XenServer NRPE Monitoring

Problem

Citrix XenServer hypervisors in a customer environment needed monitoring, but installing Zabbix agents on them wasn’t an option. The customer’s XenServer hosts already had NRPE (Nagios Remote Plugin Executor) agents installed from a legacy Nagios deployment. The hypervisors were critical infrastructure — they hosted all customer VMs — and the operations team wasn’t willing to install additional software on them.

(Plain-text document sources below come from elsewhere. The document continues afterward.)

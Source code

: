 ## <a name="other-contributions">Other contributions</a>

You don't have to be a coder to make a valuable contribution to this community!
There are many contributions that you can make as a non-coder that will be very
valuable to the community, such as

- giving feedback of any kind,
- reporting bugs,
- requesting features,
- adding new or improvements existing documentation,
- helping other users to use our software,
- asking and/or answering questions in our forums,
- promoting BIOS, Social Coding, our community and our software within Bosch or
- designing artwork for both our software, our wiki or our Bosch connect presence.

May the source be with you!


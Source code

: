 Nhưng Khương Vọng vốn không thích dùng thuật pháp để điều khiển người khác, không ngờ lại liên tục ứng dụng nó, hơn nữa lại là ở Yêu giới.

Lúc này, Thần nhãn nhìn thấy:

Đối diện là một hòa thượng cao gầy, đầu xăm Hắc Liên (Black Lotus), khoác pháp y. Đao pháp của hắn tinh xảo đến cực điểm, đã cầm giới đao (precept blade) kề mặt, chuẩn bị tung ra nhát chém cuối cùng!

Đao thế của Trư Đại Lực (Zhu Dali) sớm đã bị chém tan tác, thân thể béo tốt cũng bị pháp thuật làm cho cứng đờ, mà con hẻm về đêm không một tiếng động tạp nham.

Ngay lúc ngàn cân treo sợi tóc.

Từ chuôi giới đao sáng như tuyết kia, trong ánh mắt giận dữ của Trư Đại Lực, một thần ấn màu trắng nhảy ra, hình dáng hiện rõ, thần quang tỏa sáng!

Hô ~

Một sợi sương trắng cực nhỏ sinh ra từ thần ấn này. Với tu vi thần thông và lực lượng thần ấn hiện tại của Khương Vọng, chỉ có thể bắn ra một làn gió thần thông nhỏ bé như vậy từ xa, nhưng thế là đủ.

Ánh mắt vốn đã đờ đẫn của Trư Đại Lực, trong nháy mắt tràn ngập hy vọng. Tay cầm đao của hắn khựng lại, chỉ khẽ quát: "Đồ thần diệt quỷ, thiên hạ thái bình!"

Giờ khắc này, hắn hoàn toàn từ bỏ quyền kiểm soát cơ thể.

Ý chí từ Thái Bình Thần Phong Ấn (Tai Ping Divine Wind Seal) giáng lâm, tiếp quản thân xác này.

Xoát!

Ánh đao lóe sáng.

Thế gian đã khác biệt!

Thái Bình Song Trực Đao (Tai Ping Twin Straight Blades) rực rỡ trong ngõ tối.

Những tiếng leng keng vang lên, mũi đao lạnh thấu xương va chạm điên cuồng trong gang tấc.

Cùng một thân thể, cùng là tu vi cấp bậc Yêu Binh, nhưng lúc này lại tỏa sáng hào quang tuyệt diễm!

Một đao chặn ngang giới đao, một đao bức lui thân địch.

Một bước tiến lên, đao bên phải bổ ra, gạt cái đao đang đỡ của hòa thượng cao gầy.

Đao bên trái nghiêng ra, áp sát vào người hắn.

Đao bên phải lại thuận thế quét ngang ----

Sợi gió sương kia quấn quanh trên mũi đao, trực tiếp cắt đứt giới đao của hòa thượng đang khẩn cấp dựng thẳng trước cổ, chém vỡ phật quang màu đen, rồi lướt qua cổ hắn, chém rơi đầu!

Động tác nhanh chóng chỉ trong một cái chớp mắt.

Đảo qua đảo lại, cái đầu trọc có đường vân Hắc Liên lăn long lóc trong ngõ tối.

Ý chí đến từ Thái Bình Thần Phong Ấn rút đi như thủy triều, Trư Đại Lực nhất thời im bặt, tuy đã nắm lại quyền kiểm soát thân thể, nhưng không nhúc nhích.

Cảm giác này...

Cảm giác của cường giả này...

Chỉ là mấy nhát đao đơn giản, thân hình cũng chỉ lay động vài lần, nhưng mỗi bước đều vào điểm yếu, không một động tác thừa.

I needed a way to monitor 25 XenServer hosts through their existing NRPE agents, integrate the data into Zabbix, and discover new hosts automatically when they appeared on the network. The solution also had to handle the fact that NRPE is fundamentally a pull protocol (you query the agent and it responds), while the monitoring architecture works best with a push model where data is sent to Zabbix.

Constraints

No Zabbix agent on hypervisors. Only NRPE was available on the target hosts. All monitoring data had to come through NRPE queries.
Push, not pull. Zabbix’s native NRPE support is limited. The cleanest integration path was collecting data externally and pushing it to Zabbix via trapper items using zabbix_sender.
Automatic host discovery. New XenServer hosts should be detected and monitored without manual configuration. The customer added hypervisors regularly during capacity expansions.
Cron-driven, not Zabbix-polled. NRPE queries needed to run on a fixed schedule (every minute) rather than being triggered by Zabbix’s polling mechanism, giving more predictable timing and avoiding Zabbix queue pressure.

Architecture

The system inverts the typical Zabbix monitoring model. Instead of Zabbix pulling data from agents, three Bash scripts running on the Zabbix proxy push data into Zabbix:

Host Discovery (discover_xenapp_hosts.sh, 327 lines). Runs every 24 hours via cron. Uses nmap to scan a configurable IP range for hosts responding on NRPE’s port 5666. For each responding host, it resolves the hostname via reverse DNS and constructs a JSON array in Zabbix’s LLD (Low-Level Discovery) format. The discovery data is sent to Zabbix via zabbix_sender as a trapper item. Zabbix’s host prototype system then automatically creates host entries for newly discovered XenServer nodes, assigns the monitoring template, and configures the correct proxy.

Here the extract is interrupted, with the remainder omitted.